Além das disposições discriminatórias, a nota impõe barreiras administrativas que dificultam o acesso de pessoas com deficiência ao benefício fiscal.

A exigência de laudos específicos emitidos exclusivamente pelo DETRAN/RO é um exemplo gritante. Essa prática ignora a autonomia dos profissionais de saúde e a liberdade das pessoas com deficiência de escolherem seus médicos e especialistas.

O problema é agravado pela falta de transparência pública nos processos do DETRAN e da SEFIN. Informações básicas, como a lista de profissionais habilitados, horários e fluxos de atendimento, não estão disponíveis nos portais oficiais, configurando uma violação ao princípio constitucional da publicidade e um obstáculo injustificável.

Método de elaboração: excludente e antidemocrático

Outro ponto alarmante é o método de elaboração da nota.

A ausência de consulta pública, escuta técnica ou participação popular revela um desrespeito aos princípios democráticos e à gestão participativa.

A política pública para pessoas com deficiência deve ser construída com as pessoas com deficiência, respeitando o princípio da participação plena e efetiva previsto na CDPD.

O caminho para a inclusão

A resposta a esses retrocessos deve ser firme e baseada em direitos humanos. A Nota Orientativa nº 1/2025 deve ser revogada integralmente e reformulada, levando em consideração:

  1. A necessidade de simplificação administrativa e ampliação da aceitação de laudos médicos emitidos por profissionais qualificados.
  2. O reconhecimento da diversidade das deficiências, sem criar subcategorias ou exclusões arbitrárias.
  3. A implementação de processos transparentes, com informações claras e acessíveis à população.
  4. A promoção de uma escuta ativa, com a participação de pessoas com deficiência e especialistas na formulação de políticas públicas.

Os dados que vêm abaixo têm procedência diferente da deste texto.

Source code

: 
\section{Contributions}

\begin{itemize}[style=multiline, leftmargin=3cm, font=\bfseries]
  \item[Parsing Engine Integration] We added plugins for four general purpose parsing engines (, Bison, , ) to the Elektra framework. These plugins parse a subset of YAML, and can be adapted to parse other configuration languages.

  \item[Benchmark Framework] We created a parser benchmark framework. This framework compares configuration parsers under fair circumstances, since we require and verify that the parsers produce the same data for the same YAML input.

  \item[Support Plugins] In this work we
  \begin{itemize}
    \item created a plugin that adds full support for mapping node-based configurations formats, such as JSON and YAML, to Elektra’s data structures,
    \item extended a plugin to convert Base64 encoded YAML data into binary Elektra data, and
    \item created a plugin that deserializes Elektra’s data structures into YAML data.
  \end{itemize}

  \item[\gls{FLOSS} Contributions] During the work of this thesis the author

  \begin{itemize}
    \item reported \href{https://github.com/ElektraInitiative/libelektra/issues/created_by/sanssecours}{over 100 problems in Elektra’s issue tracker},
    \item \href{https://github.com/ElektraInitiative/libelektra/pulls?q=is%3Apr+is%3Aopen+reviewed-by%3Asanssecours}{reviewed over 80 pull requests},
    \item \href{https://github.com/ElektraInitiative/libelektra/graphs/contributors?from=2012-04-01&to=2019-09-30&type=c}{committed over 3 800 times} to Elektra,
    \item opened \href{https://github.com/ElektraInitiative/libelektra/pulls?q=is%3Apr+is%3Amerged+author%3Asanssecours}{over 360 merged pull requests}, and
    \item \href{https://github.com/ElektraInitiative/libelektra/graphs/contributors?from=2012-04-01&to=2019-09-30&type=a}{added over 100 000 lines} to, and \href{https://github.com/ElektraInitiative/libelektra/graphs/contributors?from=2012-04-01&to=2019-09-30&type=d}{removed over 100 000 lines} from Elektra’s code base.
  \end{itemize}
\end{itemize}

Uma sociedade que deixa ninguémpara trás

O Brasil assumiu compromissos importantes ao ratificar a CDPD e ao aprovar o Estatuto da Pessoa com Deficiência.

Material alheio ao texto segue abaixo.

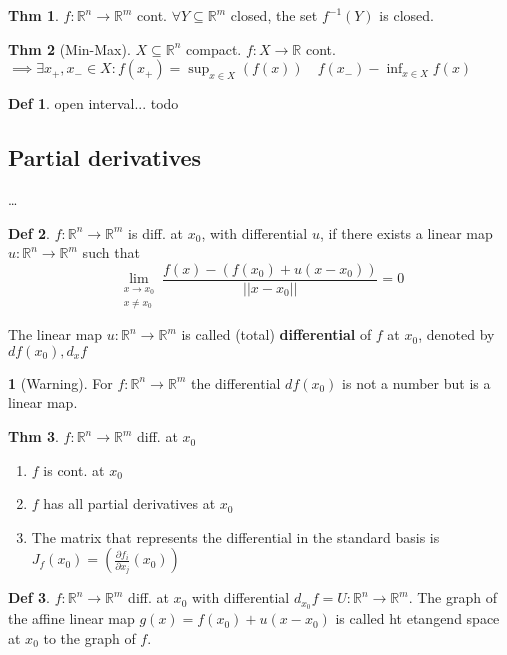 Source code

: \documentclass[a4paper, 10pt]{article}
\theoremstyle{definition}
\newtheorem*{theorem}{Thm}
\newtheorem*{definition}{Def}
\theoremstyle{colored}
\newtheorem*{note_wrapper}{}
\theoremstyle{ex}
\theoremstyle{named}
\newenvironment{note}%
    {\begin{mdframed}[style=trick]\begin{note_wrapper}}%
    {\end{note_wrapper}\end{mdframed}}
\newcommand{\R}{\mathbb{R}}
\begin{document}
\begin{theorem}
    \(f: \R^n \to \R^m\) cont. \(\forall Y \subseteq \R^m\) closed, the set \(f^{-1}(Y)\) is closed.
\end{theorem}

\begin{theorem}[Min-Max]
    \(X \subseteq \R^n\) compact. \(f: X \to \R\) cont. \(\implies \exists x_+, x_- \in X: f(x_+) = \sup_{x \in X}(f(x)) \quad f(x_-) - \inf_{x \in X} f(x)\)
\end{theorem}

\begin{definition}
    open interval... todo
\end{definition}

\subsection{Partial derivatives}
\ldots

\begin{definition}
    \(f: \R^n \to \R^m\) is diff. at \(x_0\), with differential \(u\), if there exists a linear map \(u: \R^n \to \R^m\) such that
    \[\lim_{\substack{x \to x_0 \\ x \neq x_0}} \frac{f(x) - (f(x_0) + u(x - x_0))}{||x-x_0||} = 0\]

    The linear map \(u: \R^n \to \R^m\) is called (total) \textbf{differential} of \(f\) at \(x_0\), denoted by \(df(x_0), d_xf\)
\end{definition}

\begin{note}[Warning]
    For \(f: \R^n \to \R^m\) the differential \(df(x_0)\) is not a number but is a linear map. 
\end{note}

\begin{theorem}
    \(f: \R^n \to \R^m\) diff. at \(x_0\)
    \begin{enumerate}
        \item \(f\) is cont. at \(x_0\)
        \item \(f\) has all partial derivatives at \(x_0\)
        \item The matrix that represents the differential in the standard basis is \(J_f(x_0) = \left(\frac{\partial f_i}{\partial x_j} (x_0)\right)\)
    \end{enumerate}
\end{theorem}

\begin{definition}
    \(f: \R^n \to \R^m\) diff. at \(x_0\) with differential \(d_{x_0}f = U: \R^n \to \R^m\). The graph of the affine linear map \(g(x) = f(x_0) + u(x - x_0)\) is called ht etangend space at \(x_0\) to the graph of \(f\).
\end{definition}
\end{document}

Essas conquistas são pilares de uma sociedade que busca inclusão, equidade e justiça. Rondônia, no entanto, dá um passo atrás ao adotar medidas que violam esses princípios.

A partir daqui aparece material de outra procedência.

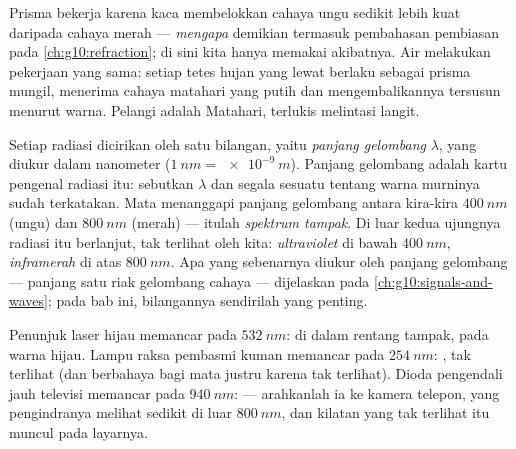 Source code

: \begin{remark}\label{rem:g10:light-spectra:rainbow}
Prisma bekerja karena kaca membelokkan cahaya ungu sedikit lebih kuat
daripada cahaya merah --- \emph{mengapa} demikian termasuk pembahasan
pembiasan pada \cref{ch:g10:refraction}; di sini kita hanya memakai
akibatnya. Air melakukan pekerjaan yang sama: setiap tetes hujan yang
lewat berlaku sebagai prisma mungil, menerima cahaya matahari yang
putih dan mengembalikannya tersusun menurut warna. Pelangi adalah
 Matahari, terlukis melintasi langit.
\end{remark}

\begin{definition}\label{def:g10:light-spectra:wavelength}
Setiap radiasi  dicirikan oleh satu bilangan, yaitu
\emph{panjang gelombang} $\lambda$, yang
diukur dalam nanometer ($\qty{1}{nm} = \qty{e-9}{m}$). Panjang
gelombang adalah kartu pengenal radiasi itu: sebutkan $\lambda$ dan
segala sesuatu tentang warna murninya sudah terkatakan. Mata menanggapi
panjang gelombang antara kira-kira $\qty{400}{nm}$ (ungu) dan
$\qty{800}{nm}$ (merah) --- itulah \emph{spektrum tampak}. Di luar kedua ujungnya radiasi itu berlanjut, tak terlihat oleh
kita: \emph{ultraviolet} di bawah $\qty{400}{nm}$,
\emph{inframerah} di atas $\qty{800}{nm}$. Apa yang
sebenarnya diukur oleh panjang gelombang --- panjang satu riak
gelombang cahaya --- dijelaskan pada \cref{ch:g10:signals-and-waves};
pada bab ini, bilangannya sendirilah yang penting.
\end{definition}

\begin{example}\label{ex:g10:light-spectra:classify}
Penunjuk laser hijau memancar pada $\qty{532}{nm}$: di dalam rentang
tampak, pada warna hijau. Lampu raksa pembasmi kuman memancar pada
$\qty{254}{nm}$: , tak terlihat (dan berbahaya bagi mata
justru karena tak terlihat). Dioda pengendali jauh televisi memancar
pada $\qty{940}{nm}$:  --- arahkanlah ia ke kamera telepon,
yang pengindranya melihat sedikit di luar $\qty{800}{nm}$, dan kilatan
yang tak terlihat itu muncul pada layarnya.
\end{example}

A luta por direitos humanos é, acima de tudo, uma luta por dignidade. As pessoas com deficiência têm o direito de viver com independência, igualdade de oportunidades e sem discriminação.

Rondônia precisa urgentemente corrigir seu curso e demonstrar que o estado não compactua com práticas discriminatórias. A inclusão não é um favor; é um direito.